BlueGin games are compatible with Android 1.6 and above. Graphics are rendered with OpenGL ES 1.5.
For game developers most of the relevant classes can be found in the flx namespace.
BlueGin has minimal external dependencies - a working copy of the NDK (R5) and Boost is all that's needed to build an Android app.
The distribution includes a subset of the Cinder library and full versions of Box2D and RapidXML.
A unified resource manager provides access to image, audio and font assets. The asset pipeline includes a Python texture packer for creating texture atlases that use GPU resources efficiently and render fast.
Games are written as a set of (FSM) state classes with hooks for initialization, transitioning and cleanup.
Game entities derive from a unified hierarchy. Custom game entities can derive from a minimal flx::Object class or a flx::Sprite class that manages rendering and animation.
Game entities can be added to a Group class for organizational purposes. Groups are used throughout to manage rendering lists, collision detection groups and bulk entity operations.
BlueGin uses a quadtree to perform efficient collision detection and resolution in 2D. Collisions may be checked by a custom callback or by overriding callbacks on the entities themselves.
Support for general tilemaps, including specialized collision detection and autogeneration of tilemap areas.
BlueGin includes an importer for Ogmo Editor tilemaps.
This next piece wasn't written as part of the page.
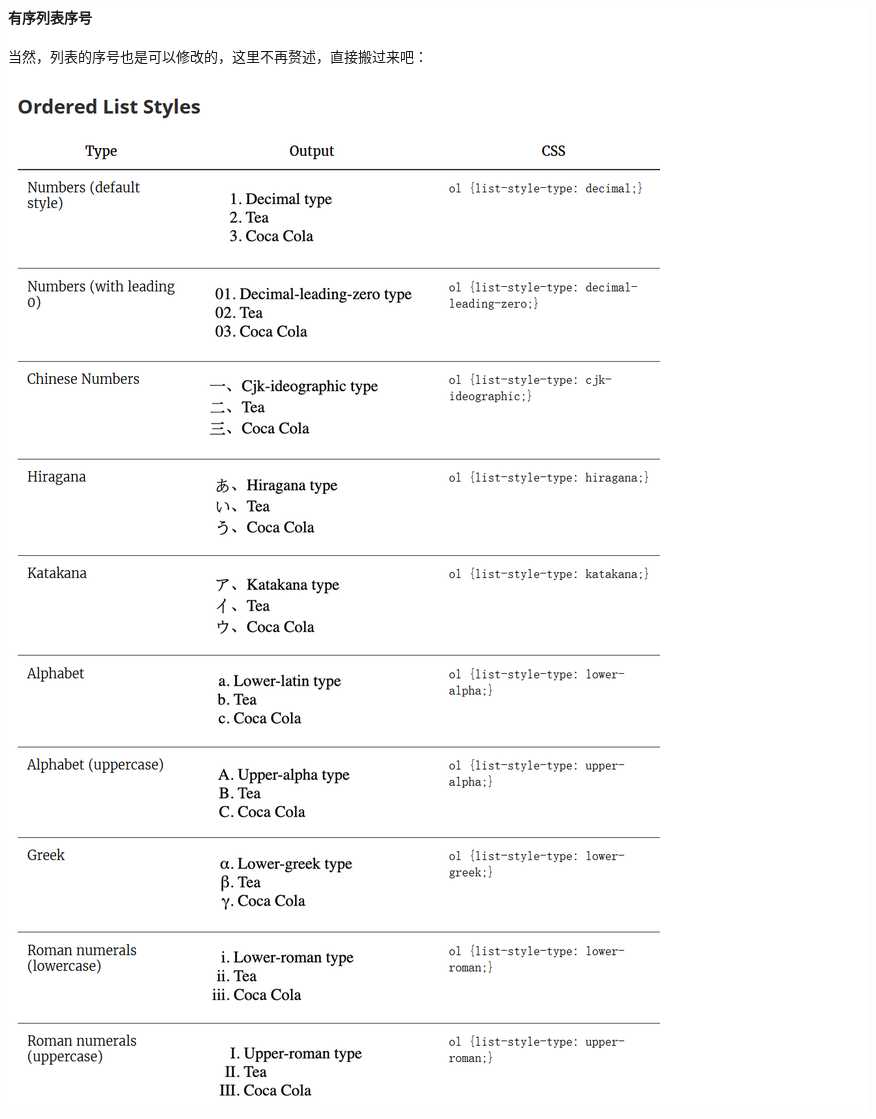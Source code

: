 #### 有序列表序号

当然，列表的序号也是可以修改的，这里不再赘述，直接搬过来吧：

![image-20230709102456760](img/image-20230709102456760.png)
A simple emitter class is included, with hooks for creating variations of particle effects.
A native interface wrapping Android's MediaPlayer and SoundPool libraries provides low latency playback, resampling and volume control of sound and music files.
Fast bitmap font rendering, with support for importing HGE (Haaf's Game Engine) font files.
A small set of screen effects are included for enhancing game presentation
BlueGin uses a consistent memory management model with reference counting for allocations. In most cases you will not need to delete entities yourself, nor write destructor methods.
Internally, BlueGin uses the small object allocator from Box2D to speed up large batches of allocations.